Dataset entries
========================
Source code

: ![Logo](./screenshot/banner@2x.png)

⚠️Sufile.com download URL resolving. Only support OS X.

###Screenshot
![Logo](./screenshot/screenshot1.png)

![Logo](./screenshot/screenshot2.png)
========================
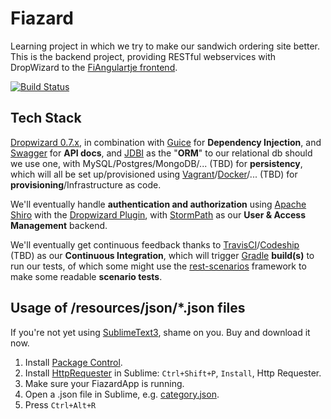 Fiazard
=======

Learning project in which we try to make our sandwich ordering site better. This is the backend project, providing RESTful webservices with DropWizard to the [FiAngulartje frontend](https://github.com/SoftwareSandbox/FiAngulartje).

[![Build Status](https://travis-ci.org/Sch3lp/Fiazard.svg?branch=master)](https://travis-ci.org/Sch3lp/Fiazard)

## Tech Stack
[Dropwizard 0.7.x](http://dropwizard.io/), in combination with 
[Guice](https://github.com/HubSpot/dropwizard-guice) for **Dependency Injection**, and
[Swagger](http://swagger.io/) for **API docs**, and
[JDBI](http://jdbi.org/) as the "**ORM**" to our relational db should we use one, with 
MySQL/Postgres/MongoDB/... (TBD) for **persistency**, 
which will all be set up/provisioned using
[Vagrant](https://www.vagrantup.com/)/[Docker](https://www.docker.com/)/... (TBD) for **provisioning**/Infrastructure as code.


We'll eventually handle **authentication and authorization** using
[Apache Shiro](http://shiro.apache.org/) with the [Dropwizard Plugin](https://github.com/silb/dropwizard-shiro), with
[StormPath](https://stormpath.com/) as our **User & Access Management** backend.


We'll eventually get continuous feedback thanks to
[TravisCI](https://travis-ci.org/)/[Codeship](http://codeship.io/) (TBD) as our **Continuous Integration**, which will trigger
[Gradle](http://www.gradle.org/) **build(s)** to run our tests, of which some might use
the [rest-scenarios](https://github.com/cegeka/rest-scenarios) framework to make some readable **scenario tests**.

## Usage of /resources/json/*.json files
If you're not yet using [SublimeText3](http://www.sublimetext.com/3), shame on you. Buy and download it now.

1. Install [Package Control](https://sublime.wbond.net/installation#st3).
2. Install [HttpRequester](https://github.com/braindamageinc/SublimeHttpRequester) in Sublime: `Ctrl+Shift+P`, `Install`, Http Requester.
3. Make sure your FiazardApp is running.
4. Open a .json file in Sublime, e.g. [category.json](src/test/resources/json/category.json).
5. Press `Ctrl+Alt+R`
========================
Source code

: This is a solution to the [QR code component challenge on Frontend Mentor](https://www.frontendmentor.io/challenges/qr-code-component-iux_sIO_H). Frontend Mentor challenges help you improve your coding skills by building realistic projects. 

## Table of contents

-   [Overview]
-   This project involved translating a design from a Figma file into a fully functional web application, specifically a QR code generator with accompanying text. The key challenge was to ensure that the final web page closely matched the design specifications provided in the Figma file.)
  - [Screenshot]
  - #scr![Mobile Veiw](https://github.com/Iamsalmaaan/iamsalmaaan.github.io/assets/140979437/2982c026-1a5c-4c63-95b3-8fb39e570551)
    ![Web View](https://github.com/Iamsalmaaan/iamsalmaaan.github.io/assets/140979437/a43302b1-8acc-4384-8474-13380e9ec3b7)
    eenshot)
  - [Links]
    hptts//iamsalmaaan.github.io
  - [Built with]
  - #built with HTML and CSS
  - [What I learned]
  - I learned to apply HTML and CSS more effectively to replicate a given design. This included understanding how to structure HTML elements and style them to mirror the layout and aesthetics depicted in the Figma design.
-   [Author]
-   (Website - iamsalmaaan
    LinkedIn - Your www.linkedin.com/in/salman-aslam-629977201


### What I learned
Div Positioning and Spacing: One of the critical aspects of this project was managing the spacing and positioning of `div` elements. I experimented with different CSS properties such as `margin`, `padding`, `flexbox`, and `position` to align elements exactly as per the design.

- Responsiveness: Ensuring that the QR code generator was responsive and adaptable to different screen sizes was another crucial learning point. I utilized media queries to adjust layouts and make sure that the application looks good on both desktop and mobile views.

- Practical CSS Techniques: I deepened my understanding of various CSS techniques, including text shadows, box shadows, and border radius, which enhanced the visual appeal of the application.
========================
> Aim of the exercise
Where a line of the entries above holds the word "download", return that line.

> Written solution
⚠️Sufile.com download URL resolving. Only support OS X.
If you're not yet using [SublimeText3](http://www.sublimetext.com/3), shame on you. Buy and download it now.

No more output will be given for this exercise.